Comme ci-dessus, donc ci-dessous suit l'intrépide érudite/exploratrice Scarlett (Perdita Weeks), qui tente d'accomplir la mission de son père explorateur décédé en localisant la mythique pierre philosophale. Grâce à une escale périlleuse en Iran, Scarlett détermine que la pierre est en fait cachée quelque part dans les catacombes sous Paris et entreprend de la récupérer avec l'aide de son ancien camarade de classe, George (Ben Feldman).





Après avoir rencontré une équipe de jeunes explorateurs amateurs, Scarlett se dirige elle-même, George, le réalisateur de documentaires Benjy (Edwin Hodge) et l'équipe d'explorateurs dans les profondeurs des catacombes à la recherche d'un long passage caché. Cependant, à leur arrivée, le groupe se retrouve pris dans des événements sombres et surréalistes qui contournent les lois de la réalité et les entraînent toujours plus profondément sous terre - vers une destination dont aucun d'entre eux ne pourra jamais revenir.






Comme une autre entrée dans le sous-genre d'horreur des images trouvées, Comme ci-dessus, donc ci-dessous peut naturellement être accueilli avec scepticisme ; cependant, bien qu'il souffre de quelques-uns des inconvénients inhérents au sous-genre, Comme ci-dessus, donc ci-dessous est généralement un thriller d'horreur tendu qui utilise des idées rafraîchissantes pour créer une expérience amusante et effrayante.



Il n'est pas surprenant que le film impressionne au-dessus des attentes (faibles); il a été réalisé par John Erick Dowdle, qui a réussi à faire du matériel solide (si sous-estimé) à partir d'un film d'horreur à décor unique ( Diable ), et un remake d'horreur américain ( Quarantaine ), respectivement. Là encore, Dowdle prend quelque chose qui pourrait si mal tourner (images trouvées) et l'infuse d'idées intelligentes et de techniques de réalisation de films qui améliorent l'expérience globale.

Il emprunte certainement quelques leçons à Niel Marshall La descente - et ensuite, pousse ces idées un peu plus loin - en utilisant le décor de l'exploration souterraine comme LA principale source de peur et de menace tout au long du film. Des apparitions fantômes et des personnages bizarres dans le noir font leur apparition pour nous donner la chair de poule, mais Comme ci-dessus, donc ci-dessous Les séquences les plus palpitantes et les plus palpitantes consistent à voir des personnages se faufiler dans des crevasses sombres, dépasser des cavernes qui s'effondrent ou plonger dans des fosses sombres ou des piscines troubles alors qu'ils tentent de survivre sous la terre.

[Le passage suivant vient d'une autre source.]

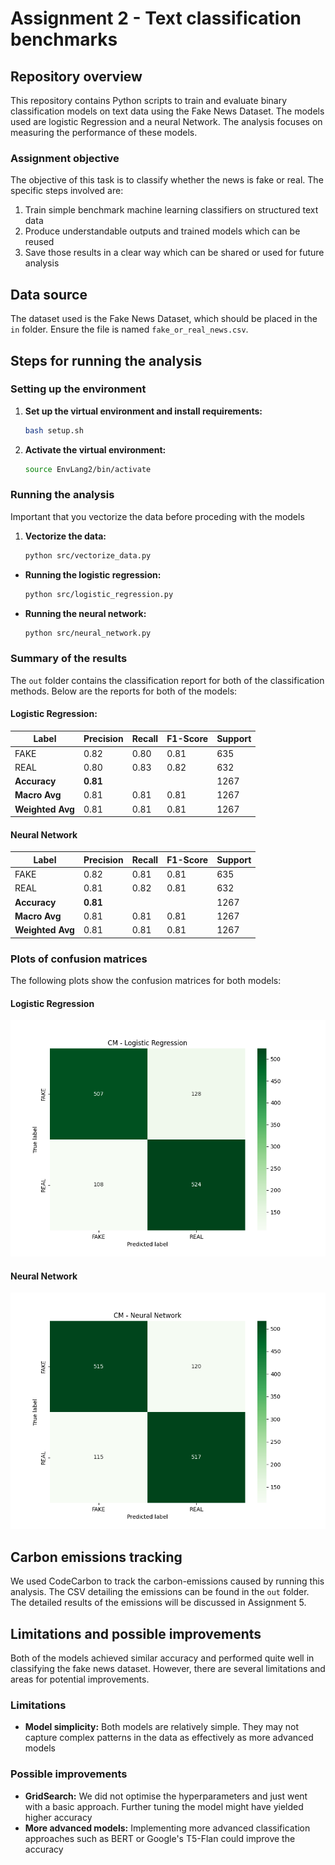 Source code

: # Assignment 2 - Text classification benchmarks

## Repository overview
This repository contains Python scripts to train and evaluate binary classification models on text data using the Fake News Dataset. The models used are logistic Regression and a neural Network. The analysis focuses on measuring the performance of these models.

### Assignment objective
The objective of this task is to classify whether the news is fake or real. The specific steps involved are:
1. Train simple benchmark machine learning classifiers on structured text data
2. Produce understandable outputs and trained models which can be reused
3. Save those results in a clear way which can be shared or used for future analysis

## Data source
The dataset used is the Fake News Dataset, which should be placed in the `in` folder. Ensure the file is named `fake_or_real_news.csv`.

## Steps for running the analysis

### Setting up the environment
1. **Set up the virtual environment and install requirements:**
    ```bash
    bash setup.sh
    ```
2. **Activate the virtual environment:**
    ```bash
    source EnvLang2/bin/activate
    ```

### Running the analysis
Important that you vectorize the data before proceding with the models
1. **Vectorize the data:**
    ```bash
    python src/vectorize_data.py
    ```
- **Running the logistic regression:**
    ```bash
    python src/logistic_regression.py
    ```
- **Running the neural network:**
    ```bash
    python src/neural_network.py
    ```


### Summary of the results
The `out` folder contains the classification report for both of the classification methods. Below are the reports for both of the models:

#### Logistic Regression:
| Label       | Precision | Recall | F1-Score | Support |
|-------------|-----------|--------|----------|---------|
| FAKE        | 0.82      | 0.80   | 0.81     | 635     |
| REAL        | 0.80      | 0.83   | 0.82     | 632     |
| **Accuracy**   | **0.81**   |        |          | 1267   |
| **Macro Avg**  | 0.81      | 0.81   | 0.81     | 1267   |
| **Weighted Avg** | 0.81      | 0.81   | 0.81     | 1267   |

#### Neural Network
| Label       | Precision | Recall | F1-Score | Support |
|-------------|-----------|--------|----------|---------|
| FAKE        | 0.82      | 0.81   | 0.81     | 635     |
| REAL        | 0.81      | 0.82   | 0.81     | 632     |
| **Accuracy**   | **0.81**   |        |          | 1267   |
| **Macro Avg**  | 0.81      | 0.81   | 0.81     | 1267   |
| **Weighted Avg** | 0.81      | 0.81   | 0.81     | 1267   |

### Plots of confusion matrices
The following plots show the confusion matrices for both models:

#### Logistic Regression
![Confusion Matrix for Logistic Regression](https://github.com/BayesianBoi/cds-language/blob/main/assignments/assignment%202/out/CM_LR.png)

#### Neural Network
![Confusion Matrix for Neural Network](https://github.com/BayesianBoi/cds-language/blob/main/assignments/assignment%202/out/CM_NN.png)


## Carbon emissions tracking
We used CodeCarbon to track the carbon-emissions caused by running this analysis. The CSV detailing the emissions can be found in the `out` folder. The detailed results of the emissions will be discussed in Assignment 5.

## Limitations and possible improvements
Both of the models achieved similar accuracy and performed quite well in classifying the fake news dataset. However, there are several limitations and areas for potential improvements.
### Limitations
- **Model simplicity:** Both models are relatively simple. They may not capture complex patterns in the data as effectively as more advanced models

### Possible improvements
- **GridSearch:** We did not optimise the hyperparameters and just went with a basic approach. Further tuning the model might have yielded higher accuracy
- **More advanced models:** Implementing more advanced classification approaches such as BERT or Google's T5-Flan could improve the accuracy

La logique et la structure des images trouvées (une seule caméra documentaire et plusieurs caméras de tête - toutes utilisées pour la lumière) aident à créer un effet étrange de menace presque sombre, avec suffisamment de lumière pour suivre ce qui se passe et suffisamment de variation dans le point de -vue que l'oeil ne s'ennuie pas. En raison de la nature de l'histoire (plus sur cela plus tard), les frayeurs viennent dans une belle variété allant du réaliste et pratique (tomber, être écrasé, etc.) aux dangers de nature plus surnaturelle et psychologique. Avec autant de menaces en jeu à la fois internes et externes, il est facile pour Dowdle d'appliquer une bande-son palpitante et quelques effets visuels qui transforment les séquences amateurs en un terrain de jeu effrayant pour l'imagination.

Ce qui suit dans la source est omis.